DESCRIPTION OF THE TASK ::
Counting the line with "## Algorithm" as the last one, copy out the lines of the data exactly from the first onward.

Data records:
########

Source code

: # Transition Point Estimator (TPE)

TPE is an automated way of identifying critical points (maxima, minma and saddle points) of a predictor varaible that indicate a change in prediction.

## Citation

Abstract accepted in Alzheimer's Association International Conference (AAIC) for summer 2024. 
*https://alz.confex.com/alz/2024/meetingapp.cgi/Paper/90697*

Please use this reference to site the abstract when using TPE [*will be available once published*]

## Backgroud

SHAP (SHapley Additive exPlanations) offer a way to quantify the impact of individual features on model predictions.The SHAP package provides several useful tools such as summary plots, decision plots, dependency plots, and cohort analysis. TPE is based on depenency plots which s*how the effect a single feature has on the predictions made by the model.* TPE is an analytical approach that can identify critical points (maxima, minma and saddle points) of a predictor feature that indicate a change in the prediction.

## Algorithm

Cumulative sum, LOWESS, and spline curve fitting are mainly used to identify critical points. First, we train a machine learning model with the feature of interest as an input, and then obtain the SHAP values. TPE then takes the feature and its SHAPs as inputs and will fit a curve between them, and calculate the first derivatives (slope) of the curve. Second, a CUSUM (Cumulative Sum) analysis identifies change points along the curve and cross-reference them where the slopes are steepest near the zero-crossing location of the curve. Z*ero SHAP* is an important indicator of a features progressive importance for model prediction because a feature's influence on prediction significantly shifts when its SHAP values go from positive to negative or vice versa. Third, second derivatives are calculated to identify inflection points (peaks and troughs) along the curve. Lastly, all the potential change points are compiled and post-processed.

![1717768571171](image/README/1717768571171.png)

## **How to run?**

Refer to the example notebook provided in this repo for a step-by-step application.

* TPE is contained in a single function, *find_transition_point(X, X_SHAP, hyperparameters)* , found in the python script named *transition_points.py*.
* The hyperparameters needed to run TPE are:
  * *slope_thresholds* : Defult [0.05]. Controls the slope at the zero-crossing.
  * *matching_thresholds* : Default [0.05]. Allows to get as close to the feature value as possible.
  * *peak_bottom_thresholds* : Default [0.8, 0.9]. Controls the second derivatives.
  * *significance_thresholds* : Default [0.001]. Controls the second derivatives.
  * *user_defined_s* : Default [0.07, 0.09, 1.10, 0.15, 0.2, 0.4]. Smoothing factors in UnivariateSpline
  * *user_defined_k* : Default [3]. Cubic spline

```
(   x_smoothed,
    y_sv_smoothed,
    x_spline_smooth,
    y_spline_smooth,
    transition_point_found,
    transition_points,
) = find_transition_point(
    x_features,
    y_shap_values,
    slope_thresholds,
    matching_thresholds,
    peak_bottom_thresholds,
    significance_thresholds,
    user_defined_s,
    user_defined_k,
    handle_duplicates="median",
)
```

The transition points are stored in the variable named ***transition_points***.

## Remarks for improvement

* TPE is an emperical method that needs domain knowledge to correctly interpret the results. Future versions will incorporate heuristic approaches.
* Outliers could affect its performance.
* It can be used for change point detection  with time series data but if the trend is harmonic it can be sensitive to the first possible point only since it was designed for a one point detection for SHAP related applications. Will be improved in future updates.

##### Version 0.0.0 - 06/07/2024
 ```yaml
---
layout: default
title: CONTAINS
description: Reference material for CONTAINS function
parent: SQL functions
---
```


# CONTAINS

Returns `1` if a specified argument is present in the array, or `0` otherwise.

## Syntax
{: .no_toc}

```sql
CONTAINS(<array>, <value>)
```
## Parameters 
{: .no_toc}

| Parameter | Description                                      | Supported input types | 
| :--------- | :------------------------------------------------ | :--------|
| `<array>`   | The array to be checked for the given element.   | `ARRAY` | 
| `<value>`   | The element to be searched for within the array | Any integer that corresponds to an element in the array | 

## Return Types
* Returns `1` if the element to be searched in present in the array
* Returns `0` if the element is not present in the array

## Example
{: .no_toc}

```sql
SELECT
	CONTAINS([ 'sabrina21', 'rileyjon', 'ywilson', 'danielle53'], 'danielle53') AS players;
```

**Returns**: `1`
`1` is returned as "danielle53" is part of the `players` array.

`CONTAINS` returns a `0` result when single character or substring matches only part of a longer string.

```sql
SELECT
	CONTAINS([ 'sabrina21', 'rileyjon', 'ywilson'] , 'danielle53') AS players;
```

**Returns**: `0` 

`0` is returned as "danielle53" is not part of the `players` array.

########

RESULT OF THIS TASK ::
Source code

: # Transition Point Estimator (TPE)

TPE is an automated way of identifying critical points (maxima, minma and saddle points) of a predictor varaible that indicate a change in prediction.

## Citation

Abstract accepted in Alzheimer's Association International Conference (AAIC) for summer 2024. 
*https://alz.confex.com/alz/2024/meetingapp.cgi/Paper/90697*

Please use this reference to site the abstract when using TPE [*will be available once published*]

## Backgroud

SHAP (SHapley Additive exPlanations) offer a way to quantify the impact of individual features on model predictions.The SHAP package provides several useful tools such as summary plots, decision plots, dependency plots, and cohort analysis. TPE is based on depenency plots which s*how the effect a single feature has on the predictions made by the model.* TPE is an analytical approach that can identify critical points (maxima, minma and saddle points) of a predictor feature that indicate a change in the prediction.

## Algorithm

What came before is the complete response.